• **Dataset entries**:
============
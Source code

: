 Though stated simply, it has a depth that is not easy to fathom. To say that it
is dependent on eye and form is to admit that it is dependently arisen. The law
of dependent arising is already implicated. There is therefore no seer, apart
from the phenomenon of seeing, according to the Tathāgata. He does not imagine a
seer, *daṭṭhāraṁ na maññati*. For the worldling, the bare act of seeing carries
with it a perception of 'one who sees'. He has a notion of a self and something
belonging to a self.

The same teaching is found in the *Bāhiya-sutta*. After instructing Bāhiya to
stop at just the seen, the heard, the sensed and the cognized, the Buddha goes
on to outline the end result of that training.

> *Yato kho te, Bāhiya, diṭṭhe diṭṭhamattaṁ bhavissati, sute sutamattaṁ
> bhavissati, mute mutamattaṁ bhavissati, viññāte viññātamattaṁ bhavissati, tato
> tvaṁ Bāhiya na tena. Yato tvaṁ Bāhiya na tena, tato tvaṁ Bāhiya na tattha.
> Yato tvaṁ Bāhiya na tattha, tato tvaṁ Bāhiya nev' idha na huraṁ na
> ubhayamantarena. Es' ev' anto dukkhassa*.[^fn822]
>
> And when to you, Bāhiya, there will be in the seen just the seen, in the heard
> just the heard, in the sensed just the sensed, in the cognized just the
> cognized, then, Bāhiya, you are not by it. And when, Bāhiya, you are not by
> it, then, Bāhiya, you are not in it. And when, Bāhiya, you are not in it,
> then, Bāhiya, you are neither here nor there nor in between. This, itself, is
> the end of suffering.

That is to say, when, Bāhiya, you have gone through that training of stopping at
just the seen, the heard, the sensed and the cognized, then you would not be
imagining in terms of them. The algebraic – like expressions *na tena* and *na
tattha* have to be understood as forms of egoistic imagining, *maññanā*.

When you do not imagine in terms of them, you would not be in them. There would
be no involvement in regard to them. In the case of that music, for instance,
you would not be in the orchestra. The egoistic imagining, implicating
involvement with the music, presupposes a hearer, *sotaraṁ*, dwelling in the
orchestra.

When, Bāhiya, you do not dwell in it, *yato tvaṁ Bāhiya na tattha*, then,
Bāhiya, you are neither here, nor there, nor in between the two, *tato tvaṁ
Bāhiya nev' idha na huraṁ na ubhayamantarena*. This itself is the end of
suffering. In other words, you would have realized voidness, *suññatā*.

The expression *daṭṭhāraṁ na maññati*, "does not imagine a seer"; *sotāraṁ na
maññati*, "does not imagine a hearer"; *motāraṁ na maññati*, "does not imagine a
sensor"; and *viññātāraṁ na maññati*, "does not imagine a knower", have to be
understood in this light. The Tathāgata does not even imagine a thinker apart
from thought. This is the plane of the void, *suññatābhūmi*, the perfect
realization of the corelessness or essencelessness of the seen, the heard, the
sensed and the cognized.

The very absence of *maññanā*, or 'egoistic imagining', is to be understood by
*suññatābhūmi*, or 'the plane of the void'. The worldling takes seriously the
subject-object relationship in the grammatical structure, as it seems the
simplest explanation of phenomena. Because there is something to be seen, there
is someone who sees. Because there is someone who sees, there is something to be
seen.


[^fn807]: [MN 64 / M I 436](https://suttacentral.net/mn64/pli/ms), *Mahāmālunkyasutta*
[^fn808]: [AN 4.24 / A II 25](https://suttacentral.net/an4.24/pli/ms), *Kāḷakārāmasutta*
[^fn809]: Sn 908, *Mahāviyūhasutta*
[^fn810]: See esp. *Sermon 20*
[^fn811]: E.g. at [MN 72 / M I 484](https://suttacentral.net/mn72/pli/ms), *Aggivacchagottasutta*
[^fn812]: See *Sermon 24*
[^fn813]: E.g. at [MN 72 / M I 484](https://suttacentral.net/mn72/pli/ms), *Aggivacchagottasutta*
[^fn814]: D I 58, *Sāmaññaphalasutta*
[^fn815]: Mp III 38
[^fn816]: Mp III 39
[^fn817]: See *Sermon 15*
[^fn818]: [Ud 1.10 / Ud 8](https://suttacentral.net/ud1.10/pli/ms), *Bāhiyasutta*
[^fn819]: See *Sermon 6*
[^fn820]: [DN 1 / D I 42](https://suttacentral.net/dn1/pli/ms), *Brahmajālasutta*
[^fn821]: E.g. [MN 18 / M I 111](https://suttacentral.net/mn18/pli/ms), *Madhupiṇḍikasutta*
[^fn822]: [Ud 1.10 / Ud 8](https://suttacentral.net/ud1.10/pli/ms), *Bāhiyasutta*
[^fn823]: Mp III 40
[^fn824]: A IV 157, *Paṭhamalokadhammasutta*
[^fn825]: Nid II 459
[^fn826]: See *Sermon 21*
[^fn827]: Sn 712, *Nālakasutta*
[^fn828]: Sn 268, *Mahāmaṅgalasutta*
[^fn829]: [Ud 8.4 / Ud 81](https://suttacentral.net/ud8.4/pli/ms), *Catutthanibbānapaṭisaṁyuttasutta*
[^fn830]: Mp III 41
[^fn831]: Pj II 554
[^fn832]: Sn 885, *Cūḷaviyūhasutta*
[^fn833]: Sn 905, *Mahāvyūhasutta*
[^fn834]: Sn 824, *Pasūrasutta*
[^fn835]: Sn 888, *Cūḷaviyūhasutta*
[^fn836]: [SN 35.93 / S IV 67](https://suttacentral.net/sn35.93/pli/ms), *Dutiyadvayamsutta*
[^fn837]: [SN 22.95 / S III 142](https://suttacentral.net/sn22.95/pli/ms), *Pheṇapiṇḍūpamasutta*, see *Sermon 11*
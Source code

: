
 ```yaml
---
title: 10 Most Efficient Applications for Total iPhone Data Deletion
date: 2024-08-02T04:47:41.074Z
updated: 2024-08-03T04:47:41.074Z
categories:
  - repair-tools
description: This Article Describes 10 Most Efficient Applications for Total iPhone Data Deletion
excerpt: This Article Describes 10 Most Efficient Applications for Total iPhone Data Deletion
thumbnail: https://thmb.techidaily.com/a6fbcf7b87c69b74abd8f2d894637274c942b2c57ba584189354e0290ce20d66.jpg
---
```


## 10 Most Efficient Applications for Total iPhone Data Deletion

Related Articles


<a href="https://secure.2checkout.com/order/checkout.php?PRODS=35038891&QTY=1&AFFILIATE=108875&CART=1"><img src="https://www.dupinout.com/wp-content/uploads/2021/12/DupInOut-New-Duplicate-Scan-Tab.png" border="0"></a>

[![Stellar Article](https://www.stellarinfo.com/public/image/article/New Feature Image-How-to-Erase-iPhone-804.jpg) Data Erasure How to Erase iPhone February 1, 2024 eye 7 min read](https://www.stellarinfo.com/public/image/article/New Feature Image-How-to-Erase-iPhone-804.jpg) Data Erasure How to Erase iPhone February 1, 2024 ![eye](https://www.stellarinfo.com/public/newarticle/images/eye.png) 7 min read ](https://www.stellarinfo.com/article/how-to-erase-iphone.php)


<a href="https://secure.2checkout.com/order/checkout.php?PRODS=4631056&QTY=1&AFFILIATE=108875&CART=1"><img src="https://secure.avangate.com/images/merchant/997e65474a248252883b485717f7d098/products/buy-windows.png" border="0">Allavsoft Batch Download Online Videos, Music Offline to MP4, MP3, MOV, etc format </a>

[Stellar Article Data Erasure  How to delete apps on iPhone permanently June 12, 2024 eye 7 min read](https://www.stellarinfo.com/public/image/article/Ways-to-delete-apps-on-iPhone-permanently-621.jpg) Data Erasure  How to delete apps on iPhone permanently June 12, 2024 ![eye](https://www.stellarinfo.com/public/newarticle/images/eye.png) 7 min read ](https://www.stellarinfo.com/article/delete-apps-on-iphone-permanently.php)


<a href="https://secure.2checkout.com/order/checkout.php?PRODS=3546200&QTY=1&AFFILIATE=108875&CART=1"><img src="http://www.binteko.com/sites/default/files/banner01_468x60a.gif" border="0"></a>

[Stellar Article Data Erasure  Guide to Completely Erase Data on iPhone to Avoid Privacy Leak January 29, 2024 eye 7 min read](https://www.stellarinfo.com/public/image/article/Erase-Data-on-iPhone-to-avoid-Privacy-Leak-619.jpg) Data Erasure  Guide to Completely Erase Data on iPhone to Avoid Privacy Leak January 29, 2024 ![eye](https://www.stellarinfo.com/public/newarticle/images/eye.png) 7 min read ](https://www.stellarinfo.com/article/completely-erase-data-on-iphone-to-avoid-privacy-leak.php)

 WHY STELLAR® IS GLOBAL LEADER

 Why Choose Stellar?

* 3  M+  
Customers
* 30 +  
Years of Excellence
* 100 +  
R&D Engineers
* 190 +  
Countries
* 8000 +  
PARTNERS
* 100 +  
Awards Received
============
• **Exercise**:
For each line in the data above that contains the string "Applications", extract the line.

• **Solution to the exercise**:
title: 10 Most Efficient Applications for Total iPhone Data Deletion
description: This Article Describes 10 Most Efficient Applications for Total iPhone Data Deletion
excerpt: This Article Describes 10 Most Efficient Applications for Total iPhone Data Deletion
## 10 Most Efficient Applications for Total iPhone Data Deletion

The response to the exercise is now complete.